- **The task**:
Look through the records that follow. Copy every line containing the word "моделей".

Stored data:
◇ ◇ ◇ ◇ ◇ ◇ ◇

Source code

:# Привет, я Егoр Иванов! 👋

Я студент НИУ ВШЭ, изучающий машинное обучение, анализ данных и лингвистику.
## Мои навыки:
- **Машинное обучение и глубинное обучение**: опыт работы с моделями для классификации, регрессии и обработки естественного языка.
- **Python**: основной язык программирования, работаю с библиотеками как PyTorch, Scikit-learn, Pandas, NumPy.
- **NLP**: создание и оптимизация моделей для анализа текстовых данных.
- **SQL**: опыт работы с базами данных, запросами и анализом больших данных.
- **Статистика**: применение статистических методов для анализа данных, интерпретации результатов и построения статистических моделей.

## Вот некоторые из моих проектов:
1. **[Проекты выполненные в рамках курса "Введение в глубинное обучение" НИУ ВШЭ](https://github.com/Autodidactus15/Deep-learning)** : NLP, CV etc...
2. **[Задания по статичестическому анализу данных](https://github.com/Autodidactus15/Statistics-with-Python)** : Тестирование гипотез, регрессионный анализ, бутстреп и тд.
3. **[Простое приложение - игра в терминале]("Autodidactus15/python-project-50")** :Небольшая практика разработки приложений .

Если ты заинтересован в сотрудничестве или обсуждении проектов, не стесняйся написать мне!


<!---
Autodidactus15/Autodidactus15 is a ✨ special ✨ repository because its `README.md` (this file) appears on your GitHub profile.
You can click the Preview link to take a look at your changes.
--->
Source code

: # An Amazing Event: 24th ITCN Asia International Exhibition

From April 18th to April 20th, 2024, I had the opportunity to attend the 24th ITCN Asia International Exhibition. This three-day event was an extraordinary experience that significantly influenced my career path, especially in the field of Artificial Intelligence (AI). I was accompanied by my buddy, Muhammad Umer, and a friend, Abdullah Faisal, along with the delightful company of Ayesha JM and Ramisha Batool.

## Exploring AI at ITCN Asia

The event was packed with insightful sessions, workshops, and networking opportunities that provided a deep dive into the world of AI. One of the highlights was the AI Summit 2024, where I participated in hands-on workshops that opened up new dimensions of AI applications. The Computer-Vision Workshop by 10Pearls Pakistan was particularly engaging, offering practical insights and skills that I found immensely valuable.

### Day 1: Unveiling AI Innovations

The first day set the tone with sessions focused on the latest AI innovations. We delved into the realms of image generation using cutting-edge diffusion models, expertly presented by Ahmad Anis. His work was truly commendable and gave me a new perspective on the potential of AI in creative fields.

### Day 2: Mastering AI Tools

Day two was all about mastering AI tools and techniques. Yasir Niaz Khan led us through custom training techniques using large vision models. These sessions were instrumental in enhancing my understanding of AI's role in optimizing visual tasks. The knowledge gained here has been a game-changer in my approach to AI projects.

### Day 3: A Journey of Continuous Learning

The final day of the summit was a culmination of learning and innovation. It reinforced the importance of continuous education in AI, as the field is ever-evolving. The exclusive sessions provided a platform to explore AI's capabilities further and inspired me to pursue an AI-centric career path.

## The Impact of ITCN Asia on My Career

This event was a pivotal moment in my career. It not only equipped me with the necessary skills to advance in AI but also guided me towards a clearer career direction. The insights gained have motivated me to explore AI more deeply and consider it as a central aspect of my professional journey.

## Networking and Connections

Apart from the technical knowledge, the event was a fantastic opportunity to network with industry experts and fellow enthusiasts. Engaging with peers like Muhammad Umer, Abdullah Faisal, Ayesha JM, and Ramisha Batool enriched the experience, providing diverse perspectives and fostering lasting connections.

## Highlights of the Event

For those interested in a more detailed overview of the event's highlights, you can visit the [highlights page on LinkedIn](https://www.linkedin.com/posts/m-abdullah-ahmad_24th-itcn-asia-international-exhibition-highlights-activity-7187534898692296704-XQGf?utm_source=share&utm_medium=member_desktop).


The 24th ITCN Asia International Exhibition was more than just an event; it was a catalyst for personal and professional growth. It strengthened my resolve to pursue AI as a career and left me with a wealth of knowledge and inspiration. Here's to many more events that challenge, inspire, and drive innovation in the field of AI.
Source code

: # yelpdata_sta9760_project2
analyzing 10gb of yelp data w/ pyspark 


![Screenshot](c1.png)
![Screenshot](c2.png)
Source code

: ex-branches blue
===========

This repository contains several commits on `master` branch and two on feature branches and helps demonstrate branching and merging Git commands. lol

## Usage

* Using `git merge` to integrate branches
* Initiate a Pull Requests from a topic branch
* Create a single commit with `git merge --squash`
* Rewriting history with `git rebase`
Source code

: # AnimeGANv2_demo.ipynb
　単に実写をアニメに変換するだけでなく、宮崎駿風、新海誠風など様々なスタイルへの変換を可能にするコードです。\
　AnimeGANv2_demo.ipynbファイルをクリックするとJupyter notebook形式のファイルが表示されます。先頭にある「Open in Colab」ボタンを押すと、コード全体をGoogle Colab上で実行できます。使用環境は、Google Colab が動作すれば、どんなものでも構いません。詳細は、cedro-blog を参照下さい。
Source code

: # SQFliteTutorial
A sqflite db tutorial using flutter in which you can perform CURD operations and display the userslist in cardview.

◇ ◇ ◇ ◇ ◇ ◇ ◇

- **Solution**:
- **NLP**: создание и оптимизация моделей для анализа текстовых данных.
- **Статистика**: применение статистических методов для анализа данных, интерпретации результатов и построения статистических моделей.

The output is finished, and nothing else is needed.